EP3012378A1 - Motor driven canopy - Google Patents

Abstract

The invention relates to a motor-operated roof with a first stationarily arranged (E1) and a last element (EL), in which the last element (EL) relative to the first element (E1) along a predetermined line (L) free of any foreign leadership wherein the last element (EL) has at least one first (M1) and one second motor unit (M2) with a respective wheel unit (R1, R2), the motor units (M1, M2) being mounted on a respective first (MB1). or second mounting region (MB2) of the last element (EL) are arranged, and wherein by means of the motor and wheel units (M1, M2; R1, R2) the last element (EL) with respect to the first element (E1) is movable such in that the last element (EL) can be moved between an initial position (P1) and an end position (P2), and with a control unit (CTRL) for controlling the two motor units (M1, M2) such that the two motor units (M1, M2) in operation the procedure from the initial position (P1) to the end position (P2) and vice versa, where both the initial position (P1) and the end position (P2) may be the starting position (PS) for the method.
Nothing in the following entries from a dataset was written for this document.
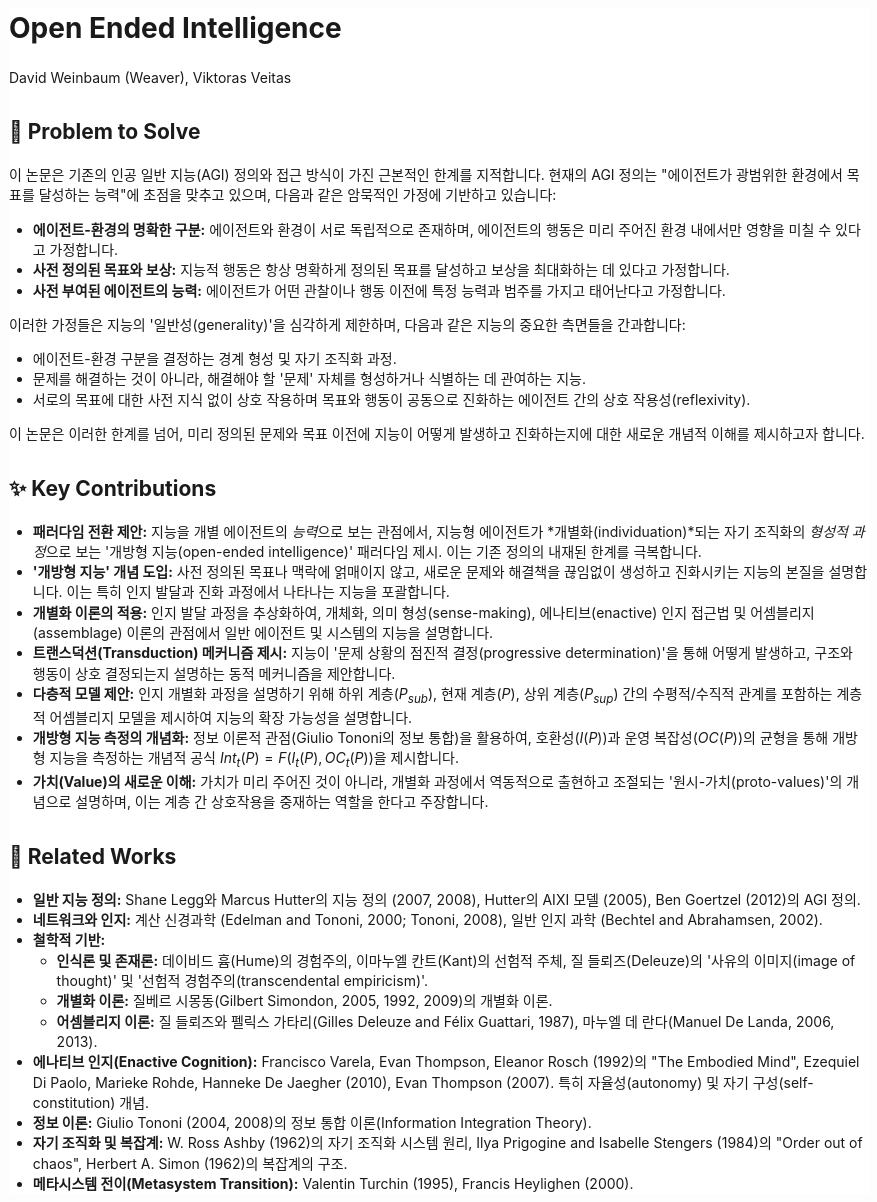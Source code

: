 # Open Ended Intelligence

David Weinbaum (Weaver), Viktoras Veitas

## 🧩 Problem to Solve

이 논문은 기존의 인공 일반 지능(AGI) 정의와 접근 방식이 가진 근본적인 한계를 지적합니다. 현재의 AGI 정의는 "에이전트가 광범위한 환경에서 목표를 달성하는 능력"에 초점을 맞추고 있으며, 다음과 같은 암묵적인 가정에 기반하고 있습니다:

- **에이전트-환경의 명확한 구분:** 에이전트와 환경이 서로 독립적으로 존재하며, 에이전트의 행동은 미리 주어진 환경 내에서만 영향을 미칠 수 있다고 가정합니다.
- **사전 정의된 목표와 보상:** 지능적 행동은 항상 명확하게 정의된 목표를 달성하고 보상을 최대화하는 데 있다고 가정합니다.
- **사전 부여된 에이전트의 능력:** 에이전트가 어떤 관찰이나 행동 이전에 특정 능력과 범주를 가지고 태어난다고 가정합니다.

이러한 가정들은 지능의 '일반성(generality)'을 심각하게 제한하며, 다음과 같은 지능의 중요한 측면들을 간과합니다:

- 에이전트-환경 구분을 결정하는 경계 형성 및 자기 조직화 과정.
- 문제를 해결하는 것이 아니라, 해결해야 할 '문제' 자체를 형성하거나 식별하는 데 관여하는 지능.
- 서로의 목표에 대한 사전 지식 없이 상호 작용하며 목표와 행동이 공동으로 진화하는 에이전트 간의 상호 작용성(reflexivity).

이 논문은 이러한 한계를 넘어, 미리 정의된 문제와 목표 이전에 지능이 어떻게 발생하고 진화하는지에 대한 새로운 개념적 이해를 제시하고자 합니다.

## ✨ Key Contributions

- **패러다임 전환 제안:** 지능을 개별 에이전트의 *능력*으로 보는 관점에서, 지능형 에이전트가 *개별화(individuation)*되는 자기 조직화의 *형성적 과정*으로 보는 '개방형 지능(open-ended intelligence)' 패러다임 제시. 이는 기존 정의의 내재된 한계를 극복합니다.
- **'개방형 지능' 개념 도입:** 사전 정의된 목표나 맥락에 얽매이지 않고, 새로운 문제와 해결책을 끊임없이 생성하고 진화시키는 지능의 본질을 설명합니다. 이는 특히 인지 발달과 진화 과정에서 나타나는 지능을 포괄합니다.
- **개별화 이론의 적용:** 인지 발달 과정을 추상화하여, 개체화, 의미 형성(sense-making), 에나티브(enactive) 인지 접근법 및 어셈블리지(assemblage) 이론의 관점에서 일반 에이전트 및 시스템의 지능을 설명합니다.
- **트랜스덕션(Transduction) 메커니즘 제시:** 지능이 '문제 상황의 점진적 결정(progressive determination)'을 통해 어떻게 발생하고, 구조와 행동이 상호 결정되는지 설명하는 동적 메커니즘을 제안합니다.
- **다층적 모델 제안:** 인지 개별화 과정을 설명하기 위해 하위 계층($P_{sub}$), 현재 계층($P$), 상위 계층($P_{sup}$) 간의 수평적/수직적 관계를 포함하는 계층적 어셈블리지 모델을 제시하여 지능의 확장 가능성을 설명합니다.
- **개방형 지능 측정의 개념화:** 정보 이론적 관점(Giulio Tononi의 정보 통합)을 활용하여, 호환성($I(P)$)과 운영 복잡성($OC(P)$)의 균형을 통해 개방형 지능을 측정하는 개념적 공식 $Int_t(P) = F(I_t(P), OC_t(P))$을 제시합니다.
- **가치(Value)의 새로운 이해:** 가치가 미리 주어진 것이 아니라, 개별화 과정에서 역동적으로 출현하고 조절되는 '원시-가치(proto-values)'의 개념으로 설명하며, 이는 계층 간 상호작용을 중재하는 역할을 한다고 주장합니다.

## 📎 Related Works

- **일반 지능 정의:** Shane Legg와 Marcus Hutter의 지능 정의 (2007, 2008), Hutter의 AIXI 모델 (2005), Ben Goertzel (2012)의 AGI 정의.
- **네트워크와 인지:** 계산 신경과학 (Edelman and Tononi, 2000; Tononi, 2008), 일반 인지 과학 (Bechtel and Abrahamsen, 2002).
- **철학적 기반:**
  - **인식론 및 존재론:** 데이비드 흄(Hume)의 경험주의, 이마누엘 칸트(Kant)의 선험적 주체, 질 들뢰즈(Deleuze)의 '사유의 이미지(image of thought)' 및 '선험적 경험주의(transcendental empiricism)'.
  - **개별화 이론:** 질베르 시몽동(Gilbert Simondon, 2005, 1992, 2009)의 개별화 이론.
  - **어셈블리지 이론:** 질 들뢰즈와 펠릭스 가타리(Gilles Deleuze and Félix Guattari, 1987), 마누엘 데 란다(Manuel De Landa, 2006, 2013).
- **에나티브 인지(Enactive Cognition):** Francisco Varela, Evan Thompson, Eleanor Rosch (1992)의 "The Embodied Mind", Ezequiel Di Paolo, Marieke Rohde, Hanneke De Jaegher (2010), Evan Thompson (2007). 특히 자율성(autonomy) 및 자기 구성(self-constitution) 개념.
- **정보 이론:** Giulio Tononi (2004, 2008)의 정보 통합 이론(Information Integration Theory).
- **자기 조직화 및 복잡계:** W. Ross Ashby (1962)의 자기 조직화 시스템 원리, Ilya Prigogine and Isabelle Stengers (1984)의 "Order out of chaos", Herbert A. Simon (1962)의 복잡계의 구조.
- **메타시스템 전이(Metasystem Transition):** Valentin Turchin (1995), Francis Heylighen (2000).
The control unit (CTRL) is further designed to influence the rotational speeds (u1, u2) of the two motor units (M1, M2) independently of each other, and during the process, the distances traveled by the wheel units (R1, R2) (s1, s2 ) regularly, to compare with one another and, when differences occur between the detected distances (s1, s2), to influence the motor units (M1, M2) in terms of speed so that differences between subsequent distances to be detected (s1, s2) are minimized.

Description

The present invention relates to a motor-driven roofing according to the preamble of claim 1. A generic canopy is from the DE 20 2013 009 331 U1 known.

Such roofs, which usually consist of several, self-moving elements, are used outdoors, for example, to protect in the extended state ("roofing closed") swimming pool or outdoor seating from adverse weather conditions. However, if you want to use so protected swimming pools or outdoor seats, so the elements can be so interlocked, d. h., push that the pool or the outdoor area is at least for the most part not covered ("roofing open").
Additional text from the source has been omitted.